> **Dataset entries**:
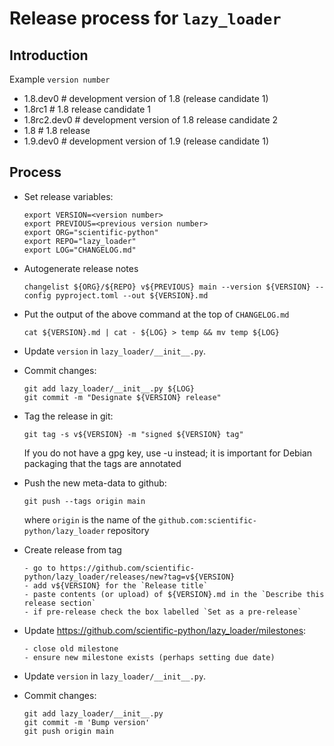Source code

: # Release process for `lazy_loader`

## Introduction

Example `version number`

- 1.8.dev0 # development version of 1.8 (release candidate 1)
- 1.8rc1 # 1.8 release candidate 1
- 1.8rc2.dev0 # development version of 1.8 release candidate 2
- 1.8 # 1.8 release
- 1.9.dev0 # development version of 1.9 (release candidate 1)

## Process

- Set release variables:

      export VERSION=<version number>
      export PREVIOUS=<previous version number>
      export ORG="scientific-python"
      export REPO="lazy_loader"
      export LOG="CHANGELOG.md"

- Autogenerate release notes

      changelist ${ORG}/${REPO} v${PREVIOUS} main --version ${VERSION} --config pyproject.toml --out ${VERSION}.md

- Put the output of the above command at the top of `CHANGELOG.md`

      cat ${VERSION}.md | cat - ${LOG} > temp && mv temp ${LOG}

- Update `version` in `lazy_loader/__init__.py`.

- Commit changes:

      git add lazy_loader/__init__.py ${LOG}
      git commit -m "Designate ${VERSION} release"

- Tag the release in git:

      git tag -s v${VERSION} -m "signed ${VERSION} tag"

  If you do not have a gpg key, use -u instead; it is important for
  Debian packaging that the tags are annotated

- Push the new meta-data to github:

      git push --tags origin main

  where `origin` is the name of the `github.com:scientific-python/lazy_loader`
  repository

- Create release from tag

      - go to https://github.com/scientific-python/lazy_loader/releases/new?tag=v${VERSION}
      - add v${VERSION} for the `Release title`
      - paste contents (or upload) of ${VERSION}.md in the `Describe this release section`
      - if pre-release check the box labelled `Set as a pre-release`

- Update https://github.com/scientific-python/lazy_loader/milestones:

      - close old milestone
      - ensure new milestone exists (perhaps setting due date)

- Update `version` in `lazy_loader/__init__.py`.

- Commit changes:

      git add lazy_loader/__init__.py
      git commit -m 'Bump version'
      git push origin main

> **Directions for this task**:
Output the listing above exactly, but leave its pictures behind.

> **Solution for this task**:
Source code

: # Release process for `lazy_loader`

## Introduction

Example `version number`

- 1.8.dev0 # development version of 1.8 (release candidate 1)
- 1.8rc1 # 1.8 release candidate 1
- 1.8rc2.dev0 # development version of 1.8 release candidate 2
- 1.8 # 1.8 release
- 1.9.dev0 # development version of 1.9 (release candidate 1)

## Process

- Set release variables:

      export VERSION=<version number>
      export PREVIOUS=<previous version number>
      export ORG="scientific-python"
      export REPO="lazy_loader"
      export LOG="CHANGELOG.md"

- Autogenerate release notes

      changelist ${ORG}/${REPO} v${PREVIOUS} main --version ${VERSION} --config pyproject.toml --out ${VERSION}.md

- Put the output of the above command at the top of `CHANGELOG.md`

      cat ${VERSION}.md | cat - ${LOG} > temp && mv temp ${LOG}

- Update `version` in `lazy_loader/__init__.py`.

- Commit changes:

      git add lazy_loader/__init__.py ${LOG}
      git commit -m "Designate ${VERSION} release"

- Tag the release in git:

      git tag -s v${VERSION} -m "signed ${VERSION} tag"

  If you do not have a gpg key, use -u instead; it is important for
  Debian packaging that the tags are annotated

- Push the new meta-data to github:

      git push --tags origin main

  where `origin` is the name of the `github.com:scientific-python/lazy_loader`
  repository

- Create release from tag

      - go to https://github.com/scientific-python/lazy_loader/releases/new?tag=v${VERSION}
      - add v${VERSION} for the `Release title`
      - paste contents (or upload) of ${VERSION}.md in the `Describe this release section`
      - if pre-release check the box labelled `Set as a pre-release`

- Update https://github.com/scientific-python/lazy_loader/milestones:

      - close old milestone
      - ensure new milestone exists (perhaps setting due date)

- Update `version` in `lazy_loader/__init__.py`.

- Commit changes:

      git add lazy_loader/__init__.py
      git commit -m 'Bump version'
      git push origin main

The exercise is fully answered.